The management of free space in the storage space allocated for the document is done through the free block table. The free block table is stored in portions, and each portion contains one or more consecutive blocks in which the block number of the free block that is not allocated in the storage space is recorded. The first free block number entry in each part of the free block table records the starting block number of the lower part of the free block table, and the first free block number entry of the last part of the free block table is 0, indicating that this part is The last part of the free block table. Figure 4 shows a schematic diagram of a free block table. In the figure, 401 is the free block table shown in Table 1, which is the first part of the entire free block table, and the first item records the starting block number a of the lower part of the free block table, from which the free block can be found. The next portion 402 of the table, and so on, up to 405, the value of the first entry in 405 is 0, indicating that this is the last portion of the free block table.

When a free block is allocated or reclaimed, it is taken from the end of the free block table. First allocate or reclaim the free block pointed to by the last part of the free block table.

The storage space occupied by the SurXml document can be expanded and contracted. The expansion of the storage space is relatively simple. It is only necessary to incorporate the expanded free space into the management of the free block table. In fact, the new free block number is appended to the end of the free block table.

The shrinkage of the storage space occupied by the SurXml document is more complicated. Figure 5 is a flow chart for shrinking the storage space. As shown in Figure 5, the process includes:

Step 501, determining a target shrinkage amount of the storage space and a number of free blocks in the original storage space.

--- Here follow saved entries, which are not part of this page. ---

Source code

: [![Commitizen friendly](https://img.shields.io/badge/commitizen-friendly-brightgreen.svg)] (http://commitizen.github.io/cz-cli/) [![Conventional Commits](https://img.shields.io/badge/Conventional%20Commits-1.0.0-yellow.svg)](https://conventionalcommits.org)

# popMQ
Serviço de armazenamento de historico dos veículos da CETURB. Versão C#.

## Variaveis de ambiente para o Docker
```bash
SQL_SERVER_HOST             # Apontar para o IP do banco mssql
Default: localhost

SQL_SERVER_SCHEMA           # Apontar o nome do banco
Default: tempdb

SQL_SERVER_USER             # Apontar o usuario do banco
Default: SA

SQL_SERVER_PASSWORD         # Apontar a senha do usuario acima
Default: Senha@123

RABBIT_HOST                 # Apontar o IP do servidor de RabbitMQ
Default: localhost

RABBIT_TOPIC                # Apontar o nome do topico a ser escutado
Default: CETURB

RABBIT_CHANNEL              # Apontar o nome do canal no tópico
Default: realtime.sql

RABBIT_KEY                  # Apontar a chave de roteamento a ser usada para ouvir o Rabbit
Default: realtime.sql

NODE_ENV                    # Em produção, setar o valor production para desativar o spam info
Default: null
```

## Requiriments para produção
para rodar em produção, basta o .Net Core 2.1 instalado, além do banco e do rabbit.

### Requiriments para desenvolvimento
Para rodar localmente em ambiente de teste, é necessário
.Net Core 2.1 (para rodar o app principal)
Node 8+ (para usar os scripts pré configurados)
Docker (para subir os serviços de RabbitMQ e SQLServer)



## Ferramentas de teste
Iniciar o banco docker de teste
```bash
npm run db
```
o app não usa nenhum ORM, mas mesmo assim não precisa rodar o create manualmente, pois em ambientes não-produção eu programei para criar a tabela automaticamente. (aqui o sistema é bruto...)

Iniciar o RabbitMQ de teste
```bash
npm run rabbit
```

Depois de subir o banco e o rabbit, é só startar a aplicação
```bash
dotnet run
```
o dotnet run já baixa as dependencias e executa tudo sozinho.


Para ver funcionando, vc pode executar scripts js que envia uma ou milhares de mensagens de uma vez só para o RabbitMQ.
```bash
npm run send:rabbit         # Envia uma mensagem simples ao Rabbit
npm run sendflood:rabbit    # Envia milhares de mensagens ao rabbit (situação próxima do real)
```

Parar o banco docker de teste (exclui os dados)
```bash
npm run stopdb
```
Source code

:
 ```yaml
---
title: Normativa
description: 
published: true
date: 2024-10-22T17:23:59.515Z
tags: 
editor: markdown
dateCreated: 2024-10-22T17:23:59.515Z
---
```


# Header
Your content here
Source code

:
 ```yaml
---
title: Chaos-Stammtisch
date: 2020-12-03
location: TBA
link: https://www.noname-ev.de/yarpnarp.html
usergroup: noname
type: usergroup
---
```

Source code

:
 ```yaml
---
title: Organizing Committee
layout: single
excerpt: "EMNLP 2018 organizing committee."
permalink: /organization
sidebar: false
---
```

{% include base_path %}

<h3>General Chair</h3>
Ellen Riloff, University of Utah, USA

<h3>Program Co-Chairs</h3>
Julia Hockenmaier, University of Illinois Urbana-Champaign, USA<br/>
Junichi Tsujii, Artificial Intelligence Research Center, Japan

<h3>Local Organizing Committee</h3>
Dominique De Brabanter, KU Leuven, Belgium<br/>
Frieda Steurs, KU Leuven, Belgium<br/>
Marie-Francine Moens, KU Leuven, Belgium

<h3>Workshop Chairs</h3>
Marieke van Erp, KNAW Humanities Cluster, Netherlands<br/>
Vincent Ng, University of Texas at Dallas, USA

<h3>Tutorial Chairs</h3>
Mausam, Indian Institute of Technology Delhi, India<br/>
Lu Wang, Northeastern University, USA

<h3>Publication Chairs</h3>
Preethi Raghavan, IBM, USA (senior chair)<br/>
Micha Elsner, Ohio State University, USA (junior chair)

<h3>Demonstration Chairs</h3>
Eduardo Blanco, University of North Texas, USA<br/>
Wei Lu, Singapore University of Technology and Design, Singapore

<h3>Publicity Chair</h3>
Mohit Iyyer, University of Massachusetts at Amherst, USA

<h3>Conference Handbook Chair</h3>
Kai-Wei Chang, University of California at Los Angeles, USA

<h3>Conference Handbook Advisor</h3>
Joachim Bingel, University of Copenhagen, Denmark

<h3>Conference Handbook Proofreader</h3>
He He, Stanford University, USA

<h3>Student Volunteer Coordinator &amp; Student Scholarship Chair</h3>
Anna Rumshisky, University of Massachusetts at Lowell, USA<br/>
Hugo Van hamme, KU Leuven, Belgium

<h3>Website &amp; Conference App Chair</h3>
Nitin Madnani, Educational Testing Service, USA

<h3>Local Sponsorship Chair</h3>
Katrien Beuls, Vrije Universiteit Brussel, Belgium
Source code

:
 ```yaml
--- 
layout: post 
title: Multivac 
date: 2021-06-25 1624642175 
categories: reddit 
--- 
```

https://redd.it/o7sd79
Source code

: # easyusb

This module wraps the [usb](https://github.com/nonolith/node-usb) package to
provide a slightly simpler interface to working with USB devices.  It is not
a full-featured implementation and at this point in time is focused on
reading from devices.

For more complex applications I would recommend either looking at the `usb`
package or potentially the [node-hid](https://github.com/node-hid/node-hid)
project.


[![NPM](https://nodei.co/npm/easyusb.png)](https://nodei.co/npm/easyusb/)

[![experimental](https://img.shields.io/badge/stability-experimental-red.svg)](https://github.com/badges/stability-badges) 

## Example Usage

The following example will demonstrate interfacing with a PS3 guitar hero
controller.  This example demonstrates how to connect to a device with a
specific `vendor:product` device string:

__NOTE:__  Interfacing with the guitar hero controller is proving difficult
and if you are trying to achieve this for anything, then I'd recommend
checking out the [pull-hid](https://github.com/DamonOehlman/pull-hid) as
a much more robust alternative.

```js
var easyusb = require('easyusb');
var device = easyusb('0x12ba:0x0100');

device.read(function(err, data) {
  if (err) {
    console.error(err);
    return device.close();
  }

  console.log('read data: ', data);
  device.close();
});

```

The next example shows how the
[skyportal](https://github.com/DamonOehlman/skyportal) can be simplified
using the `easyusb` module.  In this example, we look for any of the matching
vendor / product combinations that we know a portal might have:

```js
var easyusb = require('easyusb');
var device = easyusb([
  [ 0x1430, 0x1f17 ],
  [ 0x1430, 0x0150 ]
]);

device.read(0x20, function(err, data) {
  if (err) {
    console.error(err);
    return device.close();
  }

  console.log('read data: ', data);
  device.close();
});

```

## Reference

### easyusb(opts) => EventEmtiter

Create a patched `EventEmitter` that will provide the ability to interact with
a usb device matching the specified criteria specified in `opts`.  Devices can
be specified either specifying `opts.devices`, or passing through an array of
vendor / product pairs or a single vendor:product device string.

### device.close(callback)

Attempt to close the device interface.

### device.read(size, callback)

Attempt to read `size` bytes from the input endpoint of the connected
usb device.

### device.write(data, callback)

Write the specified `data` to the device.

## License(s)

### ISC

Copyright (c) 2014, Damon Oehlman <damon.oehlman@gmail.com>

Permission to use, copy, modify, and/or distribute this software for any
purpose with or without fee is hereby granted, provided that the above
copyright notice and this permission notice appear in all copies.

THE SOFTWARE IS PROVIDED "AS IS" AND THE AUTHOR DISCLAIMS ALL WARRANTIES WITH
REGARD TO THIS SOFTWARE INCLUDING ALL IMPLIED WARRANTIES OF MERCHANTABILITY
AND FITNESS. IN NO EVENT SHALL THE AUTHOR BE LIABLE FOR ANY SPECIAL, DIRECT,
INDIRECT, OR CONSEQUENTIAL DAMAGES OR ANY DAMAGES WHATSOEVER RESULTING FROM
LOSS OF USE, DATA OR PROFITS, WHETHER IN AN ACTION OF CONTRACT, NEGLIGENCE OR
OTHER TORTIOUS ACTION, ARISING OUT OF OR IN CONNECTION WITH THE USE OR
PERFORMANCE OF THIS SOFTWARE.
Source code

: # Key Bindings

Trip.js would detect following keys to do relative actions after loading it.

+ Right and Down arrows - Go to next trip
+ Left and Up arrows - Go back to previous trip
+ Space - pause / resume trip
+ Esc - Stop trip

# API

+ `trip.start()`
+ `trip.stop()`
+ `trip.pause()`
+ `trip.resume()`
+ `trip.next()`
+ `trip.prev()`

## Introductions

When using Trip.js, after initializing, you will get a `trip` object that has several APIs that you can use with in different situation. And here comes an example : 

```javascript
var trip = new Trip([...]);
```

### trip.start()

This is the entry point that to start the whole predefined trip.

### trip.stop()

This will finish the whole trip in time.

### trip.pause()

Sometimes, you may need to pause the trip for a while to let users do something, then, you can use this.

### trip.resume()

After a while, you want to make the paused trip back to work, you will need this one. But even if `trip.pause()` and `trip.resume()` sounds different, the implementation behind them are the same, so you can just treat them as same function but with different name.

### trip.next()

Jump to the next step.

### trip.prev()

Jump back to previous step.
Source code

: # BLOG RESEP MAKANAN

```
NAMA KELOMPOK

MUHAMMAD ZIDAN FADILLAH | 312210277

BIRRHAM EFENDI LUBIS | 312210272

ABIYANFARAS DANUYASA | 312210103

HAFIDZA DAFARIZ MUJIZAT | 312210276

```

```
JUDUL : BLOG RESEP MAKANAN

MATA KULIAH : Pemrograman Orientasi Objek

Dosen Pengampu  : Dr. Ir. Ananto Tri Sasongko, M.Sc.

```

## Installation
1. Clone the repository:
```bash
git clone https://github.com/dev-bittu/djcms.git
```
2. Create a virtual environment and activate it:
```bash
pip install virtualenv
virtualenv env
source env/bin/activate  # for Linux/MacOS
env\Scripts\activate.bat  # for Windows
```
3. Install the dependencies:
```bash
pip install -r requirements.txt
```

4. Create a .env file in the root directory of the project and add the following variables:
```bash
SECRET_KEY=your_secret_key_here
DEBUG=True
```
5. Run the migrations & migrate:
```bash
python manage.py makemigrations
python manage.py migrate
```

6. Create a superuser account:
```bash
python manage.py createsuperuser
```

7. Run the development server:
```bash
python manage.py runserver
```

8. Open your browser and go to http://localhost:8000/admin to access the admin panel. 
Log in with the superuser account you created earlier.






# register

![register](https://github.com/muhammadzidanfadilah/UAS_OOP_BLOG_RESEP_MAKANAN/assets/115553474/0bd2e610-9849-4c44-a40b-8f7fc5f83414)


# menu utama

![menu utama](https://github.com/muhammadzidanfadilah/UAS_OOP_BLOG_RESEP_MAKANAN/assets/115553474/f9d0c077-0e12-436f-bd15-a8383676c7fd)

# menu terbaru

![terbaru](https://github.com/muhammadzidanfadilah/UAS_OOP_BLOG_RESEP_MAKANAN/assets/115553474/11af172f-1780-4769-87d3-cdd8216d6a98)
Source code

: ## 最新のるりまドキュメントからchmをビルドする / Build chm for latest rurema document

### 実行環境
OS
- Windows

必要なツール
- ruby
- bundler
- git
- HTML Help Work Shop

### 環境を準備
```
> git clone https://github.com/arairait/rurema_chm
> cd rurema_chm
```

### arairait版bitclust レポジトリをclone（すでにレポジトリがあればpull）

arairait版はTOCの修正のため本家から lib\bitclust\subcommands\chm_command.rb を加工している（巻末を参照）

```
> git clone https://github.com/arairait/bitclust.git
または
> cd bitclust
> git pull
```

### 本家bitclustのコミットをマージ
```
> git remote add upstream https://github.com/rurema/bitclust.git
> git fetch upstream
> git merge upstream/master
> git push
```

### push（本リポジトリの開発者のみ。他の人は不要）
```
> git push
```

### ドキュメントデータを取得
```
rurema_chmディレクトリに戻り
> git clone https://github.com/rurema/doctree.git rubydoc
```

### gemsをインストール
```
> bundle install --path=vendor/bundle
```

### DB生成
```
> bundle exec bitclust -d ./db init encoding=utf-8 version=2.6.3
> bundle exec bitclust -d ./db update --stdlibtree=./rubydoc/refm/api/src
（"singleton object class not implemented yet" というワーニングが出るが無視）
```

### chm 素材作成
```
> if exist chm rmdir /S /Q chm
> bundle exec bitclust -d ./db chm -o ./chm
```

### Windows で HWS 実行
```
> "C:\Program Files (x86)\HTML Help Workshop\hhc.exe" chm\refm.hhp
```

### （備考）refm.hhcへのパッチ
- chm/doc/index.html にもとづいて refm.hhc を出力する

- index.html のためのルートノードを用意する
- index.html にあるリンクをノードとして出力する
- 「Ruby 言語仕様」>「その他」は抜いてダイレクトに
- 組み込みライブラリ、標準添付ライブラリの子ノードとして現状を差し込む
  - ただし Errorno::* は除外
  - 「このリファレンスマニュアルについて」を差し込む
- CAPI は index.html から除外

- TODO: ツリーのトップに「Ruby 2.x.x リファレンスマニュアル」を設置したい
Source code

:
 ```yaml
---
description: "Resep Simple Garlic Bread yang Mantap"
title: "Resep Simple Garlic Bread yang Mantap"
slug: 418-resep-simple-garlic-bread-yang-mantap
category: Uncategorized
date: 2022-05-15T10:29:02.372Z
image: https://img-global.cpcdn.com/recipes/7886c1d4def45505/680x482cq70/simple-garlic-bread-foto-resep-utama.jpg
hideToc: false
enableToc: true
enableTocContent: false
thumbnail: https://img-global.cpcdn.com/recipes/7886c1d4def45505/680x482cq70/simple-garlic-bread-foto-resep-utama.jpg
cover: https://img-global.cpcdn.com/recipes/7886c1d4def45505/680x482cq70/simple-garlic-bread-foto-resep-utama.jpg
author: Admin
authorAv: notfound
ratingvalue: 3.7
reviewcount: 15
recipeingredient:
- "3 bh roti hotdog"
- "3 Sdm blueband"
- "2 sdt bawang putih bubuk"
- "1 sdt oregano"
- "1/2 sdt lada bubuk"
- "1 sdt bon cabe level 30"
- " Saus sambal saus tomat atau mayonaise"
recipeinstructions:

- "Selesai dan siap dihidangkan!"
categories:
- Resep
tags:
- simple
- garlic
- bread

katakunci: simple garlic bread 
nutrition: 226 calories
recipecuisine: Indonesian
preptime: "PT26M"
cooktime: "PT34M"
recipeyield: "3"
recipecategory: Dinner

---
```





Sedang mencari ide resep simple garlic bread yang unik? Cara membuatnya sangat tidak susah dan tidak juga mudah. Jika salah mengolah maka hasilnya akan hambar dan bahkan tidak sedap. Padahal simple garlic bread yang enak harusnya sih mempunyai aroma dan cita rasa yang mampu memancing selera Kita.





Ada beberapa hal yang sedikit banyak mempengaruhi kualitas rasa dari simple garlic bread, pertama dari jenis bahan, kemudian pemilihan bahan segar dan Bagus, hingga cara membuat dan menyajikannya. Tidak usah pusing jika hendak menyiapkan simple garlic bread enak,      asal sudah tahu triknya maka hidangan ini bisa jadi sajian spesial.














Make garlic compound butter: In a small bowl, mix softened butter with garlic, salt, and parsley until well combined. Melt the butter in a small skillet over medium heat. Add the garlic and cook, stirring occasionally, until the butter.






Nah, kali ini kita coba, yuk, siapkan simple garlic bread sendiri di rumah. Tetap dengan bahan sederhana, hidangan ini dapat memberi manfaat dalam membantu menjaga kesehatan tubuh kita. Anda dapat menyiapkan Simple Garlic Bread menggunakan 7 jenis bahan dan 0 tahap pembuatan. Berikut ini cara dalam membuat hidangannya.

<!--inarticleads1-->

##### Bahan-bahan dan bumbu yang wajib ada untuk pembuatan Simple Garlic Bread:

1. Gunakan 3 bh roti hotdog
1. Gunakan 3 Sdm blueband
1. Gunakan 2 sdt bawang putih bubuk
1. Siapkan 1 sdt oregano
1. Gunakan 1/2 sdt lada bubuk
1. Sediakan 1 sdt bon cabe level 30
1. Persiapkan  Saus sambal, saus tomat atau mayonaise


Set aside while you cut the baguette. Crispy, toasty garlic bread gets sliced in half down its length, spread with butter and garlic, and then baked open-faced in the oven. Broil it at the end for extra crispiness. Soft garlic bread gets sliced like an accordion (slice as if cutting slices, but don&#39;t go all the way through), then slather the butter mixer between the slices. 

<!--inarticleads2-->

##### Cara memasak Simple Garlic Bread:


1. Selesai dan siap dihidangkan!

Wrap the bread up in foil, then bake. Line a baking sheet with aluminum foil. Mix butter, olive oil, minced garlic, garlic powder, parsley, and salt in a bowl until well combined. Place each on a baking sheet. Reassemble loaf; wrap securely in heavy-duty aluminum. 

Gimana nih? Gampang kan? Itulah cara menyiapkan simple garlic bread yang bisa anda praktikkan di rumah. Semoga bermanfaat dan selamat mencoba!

In this step, when determining the number of free blocks in the original storage space, in addition to the portion of the free block in the super block, the data blocks occupied by the rest of the free block table are also counted in the free space.

In step 502, it is determined whether the shrinkage of the storage space is possible. If yes, step 503 and subsequent steps are performed, otherwise the flow is ended.

In this step, it is determined whether the shrinkage of the storage space is possible: if the target shrinkage amount of the storage space is greater than the length of the free space, it is determined that the shrinkage is impossible to complete, otherwise the shrinkage can be determined.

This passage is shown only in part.